Los inmigrantes se establecieron lenta y penosamente, ajustándose a las condiciones locales. Los recursos de la isla eran tales que, sumados al esfuerzo y a una cierta forma de guía, la gente sería capaz de escapar a una isla más lejana en el camino de retorno a su hogar original. Esta era la primera de muchas otras islas donde tendría lugar una aclimatación gradual. 

La responsabilidad de dicha «evolución» fue conferida a aquellos individuos que podían sostenerla. Necesariamente estos eran unos pocos, ya que para la masa del pueblo era virtualmente imposible mantener vivos en su conciencia dos conjuntos de conocimientos; uno parecía estar en conflicto con el otro. Ciertos especialistas custodiaban la «ciencia especial». 

Este «secreto», el método de efectuar la transición, era ni más ni menos que el conocimiento de las artes marinas y su aplicación. El escape necesitaba un instructor, materias primas, gente, esfuerzo y entendimiento. Con estos, la gente podría aprender a nadar e incluso a construir barcos. 

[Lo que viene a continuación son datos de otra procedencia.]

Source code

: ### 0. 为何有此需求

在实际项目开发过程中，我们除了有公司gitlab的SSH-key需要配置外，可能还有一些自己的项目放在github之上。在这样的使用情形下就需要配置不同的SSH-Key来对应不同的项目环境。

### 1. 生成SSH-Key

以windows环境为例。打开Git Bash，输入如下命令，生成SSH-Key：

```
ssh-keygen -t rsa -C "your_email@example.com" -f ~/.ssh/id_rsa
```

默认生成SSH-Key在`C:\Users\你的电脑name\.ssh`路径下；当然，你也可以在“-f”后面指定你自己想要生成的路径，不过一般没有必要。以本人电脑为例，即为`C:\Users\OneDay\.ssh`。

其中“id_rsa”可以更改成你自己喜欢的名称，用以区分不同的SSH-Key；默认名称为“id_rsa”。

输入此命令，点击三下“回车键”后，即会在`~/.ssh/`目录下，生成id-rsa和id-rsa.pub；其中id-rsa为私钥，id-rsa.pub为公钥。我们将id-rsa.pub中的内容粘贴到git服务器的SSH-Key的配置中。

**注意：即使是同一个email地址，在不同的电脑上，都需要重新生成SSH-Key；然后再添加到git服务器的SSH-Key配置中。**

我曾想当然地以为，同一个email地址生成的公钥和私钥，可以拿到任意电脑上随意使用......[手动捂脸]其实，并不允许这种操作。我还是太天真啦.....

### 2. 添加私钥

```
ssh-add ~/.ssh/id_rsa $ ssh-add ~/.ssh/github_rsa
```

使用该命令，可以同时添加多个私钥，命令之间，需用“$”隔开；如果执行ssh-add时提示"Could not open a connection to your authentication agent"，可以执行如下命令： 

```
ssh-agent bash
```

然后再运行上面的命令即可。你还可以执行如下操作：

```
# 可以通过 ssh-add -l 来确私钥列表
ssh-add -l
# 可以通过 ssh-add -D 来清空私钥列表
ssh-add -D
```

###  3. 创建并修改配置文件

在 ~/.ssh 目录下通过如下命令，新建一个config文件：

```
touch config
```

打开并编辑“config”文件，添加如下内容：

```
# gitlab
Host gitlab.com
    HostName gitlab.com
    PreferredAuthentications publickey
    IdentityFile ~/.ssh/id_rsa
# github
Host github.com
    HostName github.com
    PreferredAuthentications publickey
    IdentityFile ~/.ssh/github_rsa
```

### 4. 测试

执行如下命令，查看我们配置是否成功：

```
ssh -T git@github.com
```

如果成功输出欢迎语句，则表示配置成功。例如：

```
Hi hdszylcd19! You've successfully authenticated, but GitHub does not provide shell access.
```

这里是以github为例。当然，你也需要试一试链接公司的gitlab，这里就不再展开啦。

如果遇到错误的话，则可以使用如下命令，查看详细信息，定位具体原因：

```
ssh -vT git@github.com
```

Las personas que originalmente estaban a cargo del escape dejaron bien en claro que era necesaria una cierta preparación antes de que cualquiera pudiese aprender a nadar o incluso tomar parte en la construcción de un barco. Durante un tiempo el proceso continuó satisfactoriamente. 

Entonces un hombre, de quien se había descubierto que por el momento carecía de las cualidades necesarias, se rebeló contra este orden y se las arregló para desarrollar una idea magistral. Él había observado que el esfuerzo de escapar suponía una pesada y a menudo indeseable carga para la gente que, al mismo tiempo, estaba dispuesta a creer cosas que se le decían acerca de la operación de escape. Él se dio cuenta de que podía adquirir poder y también vengarse de quienes lo habían menospreciado, tal como creía, mediante la simple explotación de estos dos hechos. 

Simplemente, ofrecería remover la carga, asegurando que no había carga. 

Declaró lo siguiente:

«No hay necesidad de que el hombre integre su mente y la entrene del modo en que se les ha descrito. La mente humana es ya una cosa consistente, estable y continua. Se les ha dicho que tienen que convertirse en artesanos para construir un barco. Pero yo les digo que no solo no necesitan ser artesanos…. ¡ni siquiera necesitan un barco! Un isleño necesita únicamente observar unas pocas reglas simples para sobrevivir y quedar integrado en la sociedad. Mediante el ejercicio del sentido común, innato en cada uno de ustedes, podrán lograr cualquier cosa en esta isla, nuestro hogar, ¡propiedad común y herencia de todos nosotros!»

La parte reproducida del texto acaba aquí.